Receiving needed services (such as an aide) or placement at a higher level of care (non- public, residential) are usually provided only after proven failure has occurred (causing the child to regress or lack of progress for months or years), or the parents have hired an expensive advocate and engaged in hours of contentious and stressful IEP meetings or court hearings. So these services and higher placements are likely utilized only by children with the most severe needs instead of being readily available to any child with special needs, which would have been helpful to more clearly point out in the article to readers.
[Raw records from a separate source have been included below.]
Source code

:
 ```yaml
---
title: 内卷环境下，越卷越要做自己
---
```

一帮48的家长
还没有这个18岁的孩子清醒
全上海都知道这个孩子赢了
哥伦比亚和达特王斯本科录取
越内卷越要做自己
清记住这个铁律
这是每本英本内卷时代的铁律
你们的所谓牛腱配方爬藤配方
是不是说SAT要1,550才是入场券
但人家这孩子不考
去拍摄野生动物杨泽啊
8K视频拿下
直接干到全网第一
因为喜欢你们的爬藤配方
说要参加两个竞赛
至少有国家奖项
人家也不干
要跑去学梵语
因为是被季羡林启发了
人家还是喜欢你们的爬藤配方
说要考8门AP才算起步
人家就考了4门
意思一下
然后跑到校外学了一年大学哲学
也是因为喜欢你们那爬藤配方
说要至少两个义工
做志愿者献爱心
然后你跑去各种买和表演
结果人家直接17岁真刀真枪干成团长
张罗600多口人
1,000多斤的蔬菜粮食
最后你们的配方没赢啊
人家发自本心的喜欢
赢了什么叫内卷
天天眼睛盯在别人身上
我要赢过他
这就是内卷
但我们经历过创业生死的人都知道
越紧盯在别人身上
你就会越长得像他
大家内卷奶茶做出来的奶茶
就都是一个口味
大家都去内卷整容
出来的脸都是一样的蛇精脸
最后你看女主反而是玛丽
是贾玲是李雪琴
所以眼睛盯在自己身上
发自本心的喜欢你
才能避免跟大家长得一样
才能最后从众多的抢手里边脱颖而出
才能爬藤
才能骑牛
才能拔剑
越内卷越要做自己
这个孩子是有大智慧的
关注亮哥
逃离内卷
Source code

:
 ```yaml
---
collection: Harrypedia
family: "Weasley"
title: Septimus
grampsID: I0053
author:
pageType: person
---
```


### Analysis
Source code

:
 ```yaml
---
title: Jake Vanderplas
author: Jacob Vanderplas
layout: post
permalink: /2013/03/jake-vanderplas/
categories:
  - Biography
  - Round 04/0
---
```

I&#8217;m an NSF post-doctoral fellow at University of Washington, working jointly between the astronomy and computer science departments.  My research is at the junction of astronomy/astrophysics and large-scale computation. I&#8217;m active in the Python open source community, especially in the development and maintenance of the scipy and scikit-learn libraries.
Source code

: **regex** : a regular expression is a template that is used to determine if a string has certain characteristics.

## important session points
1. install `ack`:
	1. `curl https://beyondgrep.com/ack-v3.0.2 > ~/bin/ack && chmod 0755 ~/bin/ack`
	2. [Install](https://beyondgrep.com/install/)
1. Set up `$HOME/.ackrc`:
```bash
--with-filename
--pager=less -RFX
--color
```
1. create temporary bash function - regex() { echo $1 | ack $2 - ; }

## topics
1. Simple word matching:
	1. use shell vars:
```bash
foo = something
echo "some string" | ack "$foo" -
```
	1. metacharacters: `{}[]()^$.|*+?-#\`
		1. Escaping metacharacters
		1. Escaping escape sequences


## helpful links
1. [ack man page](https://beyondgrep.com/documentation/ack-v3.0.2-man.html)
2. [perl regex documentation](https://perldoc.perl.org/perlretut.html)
If school districts wanted to save money they could offer appropriate placements in the child’s local school rather than placing disabled children in schools far from home, increasing transportation costs. They could encourage parents to transport children and welcome them to bring their child to class. They could provide services instead of spending more than the services cost in legal fees fighting parents in court. School districts could also prevent placement of children in non-public schools through more district placement options and more highly trained staff. If one district mentioned in the column offered comparable pay/benefits to nearby districts they may be able to attract more highly trained aides and teachers from nearby districts who would have the ability to maintain children successfully in lower cost district placements.
No one argues that the State of California should not pass unfunded mandates and that districts face very challenging times of difficult financial decisions. I wish the column had focused more on that or on how district choices drive up costs rather than making it seem like districts voluntarily offer up a vast menu of expensive, extravagant, and unnecessary services to disabled children that take valuable funds away from typical children.